Pomylili Morskie Oko z plażą. "Normalnie byli w strojach kąpielowych"
Choć wakacje się kończą, to sezon na górskie wycieczki potrwa jeszcze przez przynajmniej miesiąc lub dwa. Można więc spodziewać się, że nad Morskim Okien nadal nie będzie brakowało wędrowców. Niestety między nimi zdarzają się również osoby, które nie potrafią uszanować tego miejsca.
Szokujące sceny nad Morskim Okiem
Tatrzańskie Morskie Oko niezmiennie pozostaje najsłynniejszym miejscem w Tatrach. Dzięki dogodnej trasie, a także możliwości dojechania na miejsce konnym zaprzęgiem, nad jeziorem każdego pogodnego dnia wypoczywają tłumy turystów.

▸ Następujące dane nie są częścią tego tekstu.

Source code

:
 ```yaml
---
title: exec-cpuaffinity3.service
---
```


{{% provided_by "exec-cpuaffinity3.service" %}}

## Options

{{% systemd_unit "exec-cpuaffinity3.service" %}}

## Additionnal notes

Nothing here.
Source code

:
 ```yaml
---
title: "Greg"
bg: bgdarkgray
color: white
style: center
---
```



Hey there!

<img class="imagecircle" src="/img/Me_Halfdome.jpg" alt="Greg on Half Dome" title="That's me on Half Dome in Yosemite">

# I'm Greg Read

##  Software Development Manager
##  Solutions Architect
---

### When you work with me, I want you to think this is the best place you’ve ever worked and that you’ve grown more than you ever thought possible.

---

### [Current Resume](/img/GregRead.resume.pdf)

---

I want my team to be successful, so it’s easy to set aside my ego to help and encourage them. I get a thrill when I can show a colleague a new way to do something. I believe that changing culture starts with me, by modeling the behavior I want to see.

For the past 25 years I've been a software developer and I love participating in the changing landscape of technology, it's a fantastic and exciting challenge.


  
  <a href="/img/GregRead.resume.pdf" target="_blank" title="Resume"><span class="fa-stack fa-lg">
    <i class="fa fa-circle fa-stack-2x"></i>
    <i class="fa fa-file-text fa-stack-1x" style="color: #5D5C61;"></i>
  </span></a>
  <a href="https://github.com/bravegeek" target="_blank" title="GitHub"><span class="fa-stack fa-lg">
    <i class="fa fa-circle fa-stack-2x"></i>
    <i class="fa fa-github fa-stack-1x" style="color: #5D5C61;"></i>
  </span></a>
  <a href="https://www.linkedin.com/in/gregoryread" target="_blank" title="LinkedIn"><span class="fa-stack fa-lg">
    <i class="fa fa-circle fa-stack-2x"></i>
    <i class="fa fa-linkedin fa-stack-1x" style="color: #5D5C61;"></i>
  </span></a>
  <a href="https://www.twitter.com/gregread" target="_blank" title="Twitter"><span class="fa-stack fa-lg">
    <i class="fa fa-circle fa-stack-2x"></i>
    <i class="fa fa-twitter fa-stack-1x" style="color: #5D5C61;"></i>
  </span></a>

Niestety wśród nich zdarzają się również osoby, które za nic mają tatrzańską przyrodę. Na facebookowej grupie Tatromaniacy jeden z użytkowników pokazał zdjęcie przedstawiające kilka osób. Nie byłoby w tym nic dziwnego gdyby nie fakt, że kąpali się oni w Morskim Oku.
Ukraińcy pomylili Morskie Oko z plażą
Jak przyznał użytkownik, skomentowanie zastanej w Tatrach sytuacji nie było łatwe. Dla osób, które wiedzą, jak ważnym miejscem jest Morskie Oko, takie zachowanie jest po prostu niezrozumiałe.

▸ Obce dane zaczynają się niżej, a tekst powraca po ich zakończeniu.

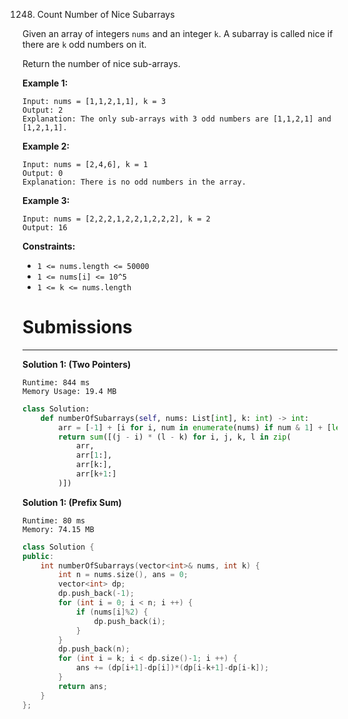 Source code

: 1248. Count Number of Nice Subarrays

Given an array of integers `nums` and an integer `k`. A subarray is called nice if there are `k` odd numbers on it.

Return the number of nice sub-arrays.

 

**Example 1:**
```
Input: nums = [1,1,2,1,1], k = 3
Output: 2
Explanation: The only sub-arrays with 3 odd numbers are [1,1,2,1] and [1,2,1,1].
```

**Example 2:**
```
Input: nums = [2,4,6], k = 1
Output: 0
Explanation: There is no odd numbers in the array.
```

**Example 3:**
```
Input: nums = [2,2,2,1,2,2,1,2,2,2], k = 2
Output: 16
```

**Constraints:**

* `1 <= nums.length <= 50000`
* `1 <= nums[i] <= 10^5`
* `1 <= k <= nums.length`

# Submissions
---
**Solution 1: (Two Pointers)**
```
Runtime: 844 ms
Memory Usage: 19.4 MB
```
```python
class Solution:
    def numberOfSubarrays(self, nums: List[int], k: int) -> int:
        arr = [-1] + [i for i, num in enumerate(nums) if num & 1] + [len(nums)]
        return sum([(j - i) * (l - k) for i, j, k, l in zip(
            arr,
            arr[1:],
            arr[k:],
            arr[k+1:]
        )])
```

**Solution 1: (Prefix Sum)**
```
Runtime: 80 ms
Memory: 74.15 MB
```
```c++
class Solution {
public:
    int numberOfSubarrays(vector<int>& nums, int k) {
        int n = nums.size(), ans = 0;
        vector<int> dp;
        dp.push_back(-1);
        for (int i = 0; i < n; i ++) {
            if (nums[i]%2) {
                dp.push_back(i);
            }
        }
        dp.push_back(n);
        for (int i = k; i < dp.size()-1; i ++) {
            ans += (dp[i+1]-dp[i])*(dp[i-k+1]-dp[i-k]);
        }
        return ans;
    }
};
```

Kiedy jednak zebrał się na odwagę i zwrócił uwagę turystom, że w tatrzańskim stawie nie można pływać, okazało się, że nic nie rozumieją. Wandalami łamiącymi przepisy tym razem byli Ukraińcy.

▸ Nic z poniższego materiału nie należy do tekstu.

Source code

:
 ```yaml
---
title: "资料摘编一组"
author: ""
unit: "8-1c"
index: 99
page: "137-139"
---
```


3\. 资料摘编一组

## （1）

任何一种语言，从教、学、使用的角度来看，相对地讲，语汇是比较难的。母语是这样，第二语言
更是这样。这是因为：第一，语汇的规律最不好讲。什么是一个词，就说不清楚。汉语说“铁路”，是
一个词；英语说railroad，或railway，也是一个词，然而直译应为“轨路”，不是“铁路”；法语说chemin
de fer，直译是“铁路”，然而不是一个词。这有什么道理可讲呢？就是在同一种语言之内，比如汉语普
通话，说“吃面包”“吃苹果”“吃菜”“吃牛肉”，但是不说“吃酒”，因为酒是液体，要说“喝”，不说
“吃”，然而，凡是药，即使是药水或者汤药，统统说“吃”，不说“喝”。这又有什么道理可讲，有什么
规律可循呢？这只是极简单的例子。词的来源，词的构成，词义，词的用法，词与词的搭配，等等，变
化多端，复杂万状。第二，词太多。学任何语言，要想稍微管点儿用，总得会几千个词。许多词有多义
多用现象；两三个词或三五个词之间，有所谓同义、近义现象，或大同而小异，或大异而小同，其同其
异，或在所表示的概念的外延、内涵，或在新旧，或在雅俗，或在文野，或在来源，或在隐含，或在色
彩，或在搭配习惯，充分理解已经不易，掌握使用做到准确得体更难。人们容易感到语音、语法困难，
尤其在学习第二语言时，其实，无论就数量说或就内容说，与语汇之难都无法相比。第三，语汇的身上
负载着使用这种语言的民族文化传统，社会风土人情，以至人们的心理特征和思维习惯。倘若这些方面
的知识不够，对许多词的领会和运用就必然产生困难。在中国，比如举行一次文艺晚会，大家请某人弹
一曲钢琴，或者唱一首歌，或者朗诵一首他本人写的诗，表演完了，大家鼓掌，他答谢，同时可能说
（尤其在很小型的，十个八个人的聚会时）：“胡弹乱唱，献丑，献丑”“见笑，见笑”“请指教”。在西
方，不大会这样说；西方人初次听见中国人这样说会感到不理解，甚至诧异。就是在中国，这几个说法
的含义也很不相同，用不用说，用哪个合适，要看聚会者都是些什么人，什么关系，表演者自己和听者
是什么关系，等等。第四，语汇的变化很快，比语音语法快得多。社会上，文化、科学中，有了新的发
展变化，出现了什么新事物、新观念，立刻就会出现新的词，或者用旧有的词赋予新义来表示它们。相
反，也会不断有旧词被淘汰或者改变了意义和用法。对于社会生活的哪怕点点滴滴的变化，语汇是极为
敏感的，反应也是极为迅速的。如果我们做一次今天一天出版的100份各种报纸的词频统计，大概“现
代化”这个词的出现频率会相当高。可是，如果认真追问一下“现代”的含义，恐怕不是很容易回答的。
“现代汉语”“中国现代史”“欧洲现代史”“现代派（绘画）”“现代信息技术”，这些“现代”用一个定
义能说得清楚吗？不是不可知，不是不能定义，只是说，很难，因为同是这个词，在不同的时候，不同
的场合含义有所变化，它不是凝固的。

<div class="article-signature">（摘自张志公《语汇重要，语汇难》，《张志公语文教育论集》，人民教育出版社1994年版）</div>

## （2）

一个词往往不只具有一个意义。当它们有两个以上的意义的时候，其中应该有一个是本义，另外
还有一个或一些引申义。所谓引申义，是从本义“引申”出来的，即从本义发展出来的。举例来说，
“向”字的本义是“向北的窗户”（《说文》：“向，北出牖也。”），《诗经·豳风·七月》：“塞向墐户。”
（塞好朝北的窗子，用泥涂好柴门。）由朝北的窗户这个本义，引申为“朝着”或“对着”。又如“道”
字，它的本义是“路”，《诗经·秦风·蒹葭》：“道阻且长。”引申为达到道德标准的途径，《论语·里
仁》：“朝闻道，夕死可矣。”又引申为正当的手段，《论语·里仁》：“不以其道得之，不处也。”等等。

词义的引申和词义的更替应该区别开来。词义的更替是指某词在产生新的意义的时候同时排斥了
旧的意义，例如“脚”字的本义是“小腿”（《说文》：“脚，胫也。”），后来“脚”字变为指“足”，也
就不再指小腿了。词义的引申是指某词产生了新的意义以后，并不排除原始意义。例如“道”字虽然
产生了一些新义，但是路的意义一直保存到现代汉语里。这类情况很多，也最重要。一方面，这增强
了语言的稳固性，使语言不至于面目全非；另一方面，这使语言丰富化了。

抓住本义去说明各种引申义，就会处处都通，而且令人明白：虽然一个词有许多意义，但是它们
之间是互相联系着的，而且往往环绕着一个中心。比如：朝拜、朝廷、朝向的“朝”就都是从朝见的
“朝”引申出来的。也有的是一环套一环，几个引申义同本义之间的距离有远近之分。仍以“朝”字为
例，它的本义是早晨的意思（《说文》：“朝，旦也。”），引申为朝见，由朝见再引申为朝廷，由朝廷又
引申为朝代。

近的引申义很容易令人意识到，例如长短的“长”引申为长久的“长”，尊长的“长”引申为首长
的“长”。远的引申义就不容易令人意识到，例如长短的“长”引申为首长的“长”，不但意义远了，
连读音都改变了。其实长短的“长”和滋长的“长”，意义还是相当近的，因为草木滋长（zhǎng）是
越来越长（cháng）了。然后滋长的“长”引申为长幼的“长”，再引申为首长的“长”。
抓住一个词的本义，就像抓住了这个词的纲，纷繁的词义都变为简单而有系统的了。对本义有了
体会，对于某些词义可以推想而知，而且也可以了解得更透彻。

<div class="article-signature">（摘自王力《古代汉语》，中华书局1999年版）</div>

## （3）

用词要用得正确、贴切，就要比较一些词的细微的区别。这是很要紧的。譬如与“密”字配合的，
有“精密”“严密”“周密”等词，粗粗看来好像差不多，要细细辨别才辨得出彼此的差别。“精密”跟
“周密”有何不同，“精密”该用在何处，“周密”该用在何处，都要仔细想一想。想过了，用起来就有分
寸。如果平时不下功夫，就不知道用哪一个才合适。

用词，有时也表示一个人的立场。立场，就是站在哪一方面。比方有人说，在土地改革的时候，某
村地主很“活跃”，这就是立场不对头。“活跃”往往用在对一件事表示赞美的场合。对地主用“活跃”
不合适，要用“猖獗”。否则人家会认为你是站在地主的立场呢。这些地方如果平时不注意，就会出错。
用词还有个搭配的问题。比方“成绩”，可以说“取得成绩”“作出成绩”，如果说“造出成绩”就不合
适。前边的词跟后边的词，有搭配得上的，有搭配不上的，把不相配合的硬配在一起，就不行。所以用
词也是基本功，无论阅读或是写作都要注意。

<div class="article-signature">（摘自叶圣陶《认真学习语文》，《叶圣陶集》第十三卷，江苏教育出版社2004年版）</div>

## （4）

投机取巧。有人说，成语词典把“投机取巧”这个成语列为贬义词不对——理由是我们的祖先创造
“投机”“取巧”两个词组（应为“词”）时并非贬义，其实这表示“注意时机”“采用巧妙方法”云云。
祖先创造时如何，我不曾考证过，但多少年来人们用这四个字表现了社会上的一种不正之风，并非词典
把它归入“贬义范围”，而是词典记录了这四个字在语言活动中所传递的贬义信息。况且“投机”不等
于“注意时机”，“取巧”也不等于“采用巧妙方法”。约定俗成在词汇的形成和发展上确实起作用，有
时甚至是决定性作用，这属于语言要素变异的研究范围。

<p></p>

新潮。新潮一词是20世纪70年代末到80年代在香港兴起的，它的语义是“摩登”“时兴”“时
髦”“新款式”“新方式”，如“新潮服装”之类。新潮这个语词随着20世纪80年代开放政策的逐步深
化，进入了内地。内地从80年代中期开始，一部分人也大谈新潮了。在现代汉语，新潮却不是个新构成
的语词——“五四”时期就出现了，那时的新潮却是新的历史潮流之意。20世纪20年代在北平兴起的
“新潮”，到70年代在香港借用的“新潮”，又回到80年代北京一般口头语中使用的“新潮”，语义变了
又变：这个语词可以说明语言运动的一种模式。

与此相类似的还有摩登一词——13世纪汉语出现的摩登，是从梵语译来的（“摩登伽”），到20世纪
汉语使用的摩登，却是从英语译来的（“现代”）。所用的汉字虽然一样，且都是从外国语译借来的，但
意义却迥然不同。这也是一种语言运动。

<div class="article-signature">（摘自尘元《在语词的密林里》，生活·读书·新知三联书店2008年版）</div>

"Tak się zastanawiam, jak skomentować to, co dzisiaj widziałem. Czy w ogóle warto? Może tak. Po tym, jak zwróciłem uwagę, że tutaj nie można się kąpać, okazało się, że to nikt inny, jak nasi przyjaciele z Ukrainy. Oczywiście nie rozumieli, co do nich mówiłem. Normalnie byli w strojach kąpielowych" – przyznał autor wpisu.
Incydentów nad Morskim Okiem jest więcej
Niestety to nie pierwszy raz, kiedy turyści są przyłapywani na kąpieli w Morskim Oku. Jednak do podobnych incydentów dochodzi również w innych miejscach. Pod koniec lipca ochłody w Wielkim Żabim Stawie Mięguszowieckim szukała para turystów . Oboje zdecydowali się na kąpiel nago.